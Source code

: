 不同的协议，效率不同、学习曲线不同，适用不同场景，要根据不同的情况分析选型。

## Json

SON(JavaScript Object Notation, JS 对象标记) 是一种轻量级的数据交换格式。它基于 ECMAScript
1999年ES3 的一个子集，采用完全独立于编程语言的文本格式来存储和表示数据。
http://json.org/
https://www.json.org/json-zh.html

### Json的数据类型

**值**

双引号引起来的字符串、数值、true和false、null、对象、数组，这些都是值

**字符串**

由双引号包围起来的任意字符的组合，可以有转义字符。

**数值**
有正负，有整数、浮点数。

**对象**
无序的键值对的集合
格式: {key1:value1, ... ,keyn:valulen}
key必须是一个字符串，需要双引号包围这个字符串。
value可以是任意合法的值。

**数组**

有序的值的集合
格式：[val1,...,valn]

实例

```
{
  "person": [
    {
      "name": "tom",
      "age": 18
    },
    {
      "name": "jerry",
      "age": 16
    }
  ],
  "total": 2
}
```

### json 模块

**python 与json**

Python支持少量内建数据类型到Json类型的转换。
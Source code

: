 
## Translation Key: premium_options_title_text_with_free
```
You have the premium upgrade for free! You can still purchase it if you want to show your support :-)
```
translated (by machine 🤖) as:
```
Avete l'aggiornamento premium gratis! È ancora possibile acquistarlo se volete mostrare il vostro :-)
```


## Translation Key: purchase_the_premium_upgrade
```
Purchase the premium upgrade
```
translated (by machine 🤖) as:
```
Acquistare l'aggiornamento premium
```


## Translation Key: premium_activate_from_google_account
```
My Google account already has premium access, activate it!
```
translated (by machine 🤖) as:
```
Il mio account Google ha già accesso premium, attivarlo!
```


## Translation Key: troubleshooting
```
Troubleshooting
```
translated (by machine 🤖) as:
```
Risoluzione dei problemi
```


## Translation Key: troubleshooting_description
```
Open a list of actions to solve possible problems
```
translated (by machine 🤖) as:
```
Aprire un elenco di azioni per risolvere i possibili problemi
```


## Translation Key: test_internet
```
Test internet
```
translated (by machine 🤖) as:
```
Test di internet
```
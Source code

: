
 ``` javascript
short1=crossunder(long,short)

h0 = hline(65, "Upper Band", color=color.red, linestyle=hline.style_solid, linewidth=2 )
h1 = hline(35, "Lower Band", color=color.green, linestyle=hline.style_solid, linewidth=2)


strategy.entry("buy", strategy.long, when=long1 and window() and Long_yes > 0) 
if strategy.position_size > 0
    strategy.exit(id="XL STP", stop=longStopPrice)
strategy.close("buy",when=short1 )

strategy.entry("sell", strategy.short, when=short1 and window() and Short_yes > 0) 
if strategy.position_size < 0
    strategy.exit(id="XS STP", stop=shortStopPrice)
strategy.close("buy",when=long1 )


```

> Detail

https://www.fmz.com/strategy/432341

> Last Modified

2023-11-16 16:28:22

•••••

Problem description -
Copy all lines from the material that hold "Translation".

Answer space -
## Translation Key: premium_options_title_text_with_free
## Translation Key: purchase_the_premium_upgrade
## Translation Key: premium_activate_from_google_account
## Translation Key: troubleshooting
## Translation Key: troubleshooting_description
## Translation Key: test_internet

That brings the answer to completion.